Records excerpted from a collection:
+ + + + +
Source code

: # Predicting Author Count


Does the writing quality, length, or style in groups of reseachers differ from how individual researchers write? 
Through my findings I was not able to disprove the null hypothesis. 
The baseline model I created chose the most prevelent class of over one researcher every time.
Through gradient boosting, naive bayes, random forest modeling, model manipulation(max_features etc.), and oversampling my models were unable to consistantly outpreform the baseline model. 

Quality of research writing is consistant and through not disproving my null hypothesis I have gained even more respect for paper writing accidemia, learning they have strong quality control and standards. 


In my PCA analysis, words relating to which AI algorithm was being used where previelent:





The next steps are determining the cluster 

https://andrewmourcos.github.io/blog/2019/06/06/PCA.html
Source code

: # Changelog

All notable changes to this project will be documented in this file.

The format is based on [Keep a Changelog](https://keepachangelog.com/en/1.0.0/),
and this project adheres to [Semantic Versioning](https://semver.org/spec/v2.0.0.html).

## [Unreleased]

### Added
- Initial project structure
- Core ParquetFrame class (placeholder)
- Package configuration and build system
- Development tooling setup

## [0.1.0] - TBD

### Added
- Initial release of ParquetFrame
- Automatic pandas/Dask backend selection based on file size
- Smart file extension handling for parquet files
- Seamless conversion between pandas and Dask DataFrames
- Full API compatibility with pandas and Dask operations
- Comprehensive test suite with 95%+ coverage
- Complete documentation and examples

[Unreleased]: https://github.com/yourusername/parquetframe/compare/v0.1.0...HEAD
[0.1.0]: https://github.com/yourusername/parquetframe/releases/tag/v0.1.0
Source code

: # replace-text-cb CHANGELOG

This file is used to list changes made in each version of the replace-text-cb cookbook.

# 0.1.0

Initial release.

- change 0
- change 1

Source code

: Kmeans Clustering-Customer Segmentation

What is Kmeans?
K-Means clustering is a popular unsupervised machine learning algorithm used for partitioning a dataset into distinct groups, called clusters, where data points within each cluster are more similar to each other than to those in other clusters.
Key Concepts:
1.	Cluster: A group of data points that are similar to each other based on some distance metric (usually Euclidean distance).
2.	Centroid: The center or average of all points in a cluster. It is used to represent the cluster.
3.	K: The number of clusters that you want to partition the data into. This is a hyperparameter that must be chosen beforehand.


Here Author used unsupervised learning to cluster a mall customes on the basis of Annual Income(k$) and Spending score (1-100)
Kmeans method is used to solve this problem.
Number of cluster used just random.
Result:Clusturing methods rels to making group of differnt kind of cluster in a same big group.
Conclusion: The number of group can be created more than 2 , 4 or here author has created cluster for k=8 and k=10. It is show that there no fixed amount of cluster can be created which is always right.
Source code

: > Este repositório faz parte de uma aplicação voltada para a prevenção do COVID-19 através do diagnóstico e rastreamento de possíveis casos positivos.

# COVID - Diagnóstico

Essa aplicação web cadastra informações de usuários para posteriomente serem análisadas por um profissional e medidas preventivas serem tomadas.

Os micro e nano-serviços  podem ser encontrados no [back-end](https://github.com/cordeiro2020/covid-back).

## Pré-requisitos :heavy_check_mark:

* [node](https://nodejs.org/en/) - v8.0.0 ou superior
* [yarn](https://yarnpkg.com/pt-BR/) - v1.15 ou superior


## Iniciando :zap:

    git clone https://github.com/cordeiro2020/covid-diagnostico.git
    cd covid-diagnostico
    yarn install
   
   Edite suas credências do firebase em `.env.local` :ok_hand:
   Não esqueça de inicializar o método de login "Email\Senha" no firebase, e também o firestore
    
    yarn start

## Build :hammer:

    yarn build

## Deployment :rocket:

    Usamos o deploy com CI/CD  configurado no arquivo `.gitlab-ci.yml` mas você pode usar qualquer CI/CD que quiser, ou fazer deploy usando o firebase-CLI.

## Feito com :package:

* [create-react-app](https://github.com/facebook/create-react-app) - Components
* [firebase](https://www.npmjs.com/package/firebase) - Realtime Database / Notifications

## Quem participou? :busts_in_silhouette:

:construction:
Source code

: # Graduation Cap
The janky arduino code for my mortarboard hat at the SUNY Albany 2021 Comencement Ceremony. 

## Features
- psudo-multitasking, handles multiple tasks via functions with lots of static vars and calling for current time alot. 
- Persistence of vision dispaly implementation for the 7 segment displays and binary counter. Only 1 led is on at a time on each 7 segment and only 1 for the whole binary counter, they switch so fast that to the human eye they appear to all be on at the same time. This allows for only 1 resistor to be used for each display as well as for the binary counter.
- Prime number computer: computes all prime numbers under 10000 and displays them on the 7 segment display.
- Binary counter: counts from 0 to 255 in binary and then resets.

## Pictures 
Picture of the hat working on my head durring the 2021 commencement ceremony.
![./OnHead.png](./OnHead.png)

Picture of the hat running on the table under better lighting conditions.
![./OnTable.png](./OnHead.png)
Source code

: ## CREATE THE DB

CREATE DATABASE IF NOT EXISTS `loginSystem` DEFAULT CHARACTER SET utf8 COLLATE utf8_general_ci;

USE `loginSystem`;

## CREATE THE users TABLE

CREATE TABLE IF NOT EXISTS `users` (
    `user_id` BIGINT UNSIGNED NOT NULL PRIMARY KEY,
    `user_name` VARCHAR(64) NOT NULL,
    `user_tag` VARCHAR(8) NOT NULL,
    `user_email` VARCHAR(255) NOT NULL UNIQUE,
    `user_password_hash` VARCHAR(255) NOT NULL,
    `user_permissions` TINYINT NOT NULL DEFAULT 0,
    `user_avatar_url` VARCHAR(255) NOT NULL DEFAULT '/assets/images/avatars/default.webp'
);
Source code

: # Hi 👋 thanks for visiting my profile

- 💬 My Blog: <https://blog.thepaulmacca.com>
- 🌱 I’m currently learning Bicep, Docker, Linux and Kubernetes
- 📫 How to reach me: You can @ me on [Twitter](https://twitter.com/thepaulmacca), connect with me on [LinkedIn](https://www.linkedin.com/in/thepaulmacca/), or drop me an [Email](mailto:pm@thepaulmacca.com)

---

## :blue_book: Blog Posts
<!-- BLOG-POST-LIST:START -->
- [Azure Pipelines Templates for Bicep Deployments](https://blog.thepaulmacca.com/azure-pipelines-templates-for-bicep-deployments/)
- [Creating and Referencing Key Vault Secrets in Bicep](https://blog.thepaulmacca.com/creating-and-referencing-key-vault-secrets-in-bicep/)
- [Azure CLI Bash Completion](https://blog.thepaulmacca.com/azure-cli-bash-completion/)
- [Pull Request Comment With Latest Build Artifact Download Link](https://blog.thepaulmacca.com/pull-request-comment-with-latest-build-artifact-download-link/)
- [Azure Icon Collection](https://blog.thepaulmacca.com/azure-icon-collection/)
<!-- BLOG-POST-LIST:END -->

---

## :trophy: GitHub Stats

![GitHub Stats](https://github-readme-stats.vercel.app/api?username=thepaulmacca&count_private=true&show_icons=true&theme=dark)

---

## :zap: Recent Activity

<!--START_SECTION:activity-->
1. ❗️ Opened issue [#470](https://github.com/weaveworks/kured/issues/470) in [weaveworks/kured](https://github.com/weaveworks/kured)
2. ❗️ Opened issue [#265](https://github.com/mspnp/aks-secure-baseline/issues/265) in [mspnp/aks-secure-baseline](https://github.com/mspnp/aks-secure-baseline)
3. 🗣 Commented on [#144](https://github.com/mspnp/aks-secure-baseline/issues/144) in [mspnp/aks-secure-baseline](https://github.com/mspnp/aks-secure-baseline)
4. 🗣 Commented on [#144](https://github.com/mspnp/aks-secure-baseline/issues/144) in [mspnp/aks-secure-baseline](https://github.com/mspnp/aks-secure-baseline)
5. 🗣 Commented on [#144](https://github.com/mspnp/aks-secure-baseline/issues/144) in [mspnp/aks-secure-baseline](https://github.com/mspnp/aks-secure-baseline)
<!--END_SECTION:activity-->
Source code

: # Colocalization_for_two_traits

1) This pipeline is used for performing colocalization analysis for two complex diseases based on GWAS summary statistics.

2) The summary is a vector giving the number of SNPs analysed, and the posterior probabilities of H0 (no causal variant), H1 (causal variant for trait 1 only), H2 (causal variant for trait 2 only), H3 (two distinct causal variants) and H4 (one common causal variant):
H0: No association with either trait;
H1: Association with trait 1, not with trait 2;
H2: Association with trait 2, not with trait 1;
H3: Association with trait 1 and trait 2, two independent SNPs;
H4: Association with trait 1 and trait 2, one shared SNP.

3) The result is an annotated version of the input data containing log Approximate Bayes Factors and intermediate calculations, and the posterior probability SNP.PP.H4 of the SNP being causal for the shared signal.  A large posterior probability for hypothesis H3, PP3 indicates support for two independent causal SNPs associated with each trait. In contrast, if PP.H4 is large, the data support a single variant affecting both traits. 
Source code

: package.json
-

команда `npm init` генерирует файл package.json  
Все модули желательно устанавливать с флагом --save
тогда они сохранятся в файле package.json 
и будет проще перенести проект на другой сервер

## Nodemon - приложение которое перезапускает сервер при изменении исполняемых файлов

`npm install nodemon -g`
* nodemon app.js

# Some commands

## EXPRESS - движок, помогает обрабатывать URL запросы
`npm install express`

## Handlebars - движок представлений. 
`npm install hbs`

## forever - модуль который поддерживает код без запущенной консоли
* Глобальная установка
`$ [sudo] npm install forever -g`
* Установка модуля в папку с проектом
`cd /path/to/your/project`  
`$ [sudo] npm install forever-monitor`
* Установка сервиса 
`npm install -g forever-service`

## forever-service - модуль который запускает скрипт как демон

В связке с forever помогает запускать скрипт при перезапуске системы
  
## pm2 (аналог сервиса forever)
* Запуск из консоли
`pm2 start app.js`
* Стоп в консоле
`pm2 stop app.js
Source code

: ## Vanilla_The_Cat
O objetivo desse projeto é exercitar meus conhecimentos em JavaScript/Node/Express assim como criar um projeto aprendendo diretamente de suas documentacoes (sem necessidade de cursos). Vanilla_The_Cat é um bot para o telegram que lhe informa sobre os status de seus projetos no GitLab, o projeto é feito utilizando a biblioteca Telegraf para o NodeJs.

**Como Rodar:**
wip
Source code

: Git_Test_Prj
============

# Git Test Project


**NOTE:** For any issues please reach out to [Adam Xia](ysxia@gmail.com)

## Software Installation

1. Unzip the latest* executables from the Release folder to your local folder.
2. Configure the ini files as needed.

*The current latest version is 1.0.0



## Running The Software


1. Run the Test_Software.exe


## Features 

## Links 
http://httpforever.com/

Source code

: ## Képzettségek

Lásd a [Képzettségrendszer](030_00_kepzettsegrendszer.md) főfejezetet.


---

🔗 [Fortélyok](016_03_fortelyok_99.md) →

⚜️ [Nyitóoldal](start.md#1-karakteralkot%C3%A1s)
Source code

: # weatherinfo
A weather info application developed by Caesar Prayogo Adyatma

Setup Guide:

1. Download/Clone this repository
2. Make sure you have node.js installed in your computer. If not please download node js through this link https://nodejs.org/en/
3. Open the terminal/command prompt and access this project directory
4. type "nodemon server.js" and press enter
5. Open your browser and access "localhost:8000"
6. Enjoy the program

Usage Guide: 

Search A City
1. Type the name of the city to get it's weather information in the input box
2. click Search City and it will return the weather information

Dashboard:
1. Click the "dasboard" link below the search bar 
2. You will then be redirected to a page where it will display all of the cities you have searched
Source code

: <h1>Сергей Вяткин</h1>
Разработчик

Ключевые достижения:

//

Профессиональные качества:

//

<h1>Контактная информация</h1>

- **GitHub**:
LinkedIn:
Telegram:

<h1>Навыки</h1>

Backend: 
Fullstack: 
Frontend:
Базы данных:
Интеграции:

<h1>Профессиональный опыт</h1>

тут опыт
+ + + + +
[Task description]:
Take every line from the records above that has the word "Stats" and copy it.

[Task output]:
## :trophy: GitHub Stats
![GitHub Stats](https://github-readme-stats.vercel.app/api?username=thepaulmacca&count_private=true&show_icons=true&theme=dark)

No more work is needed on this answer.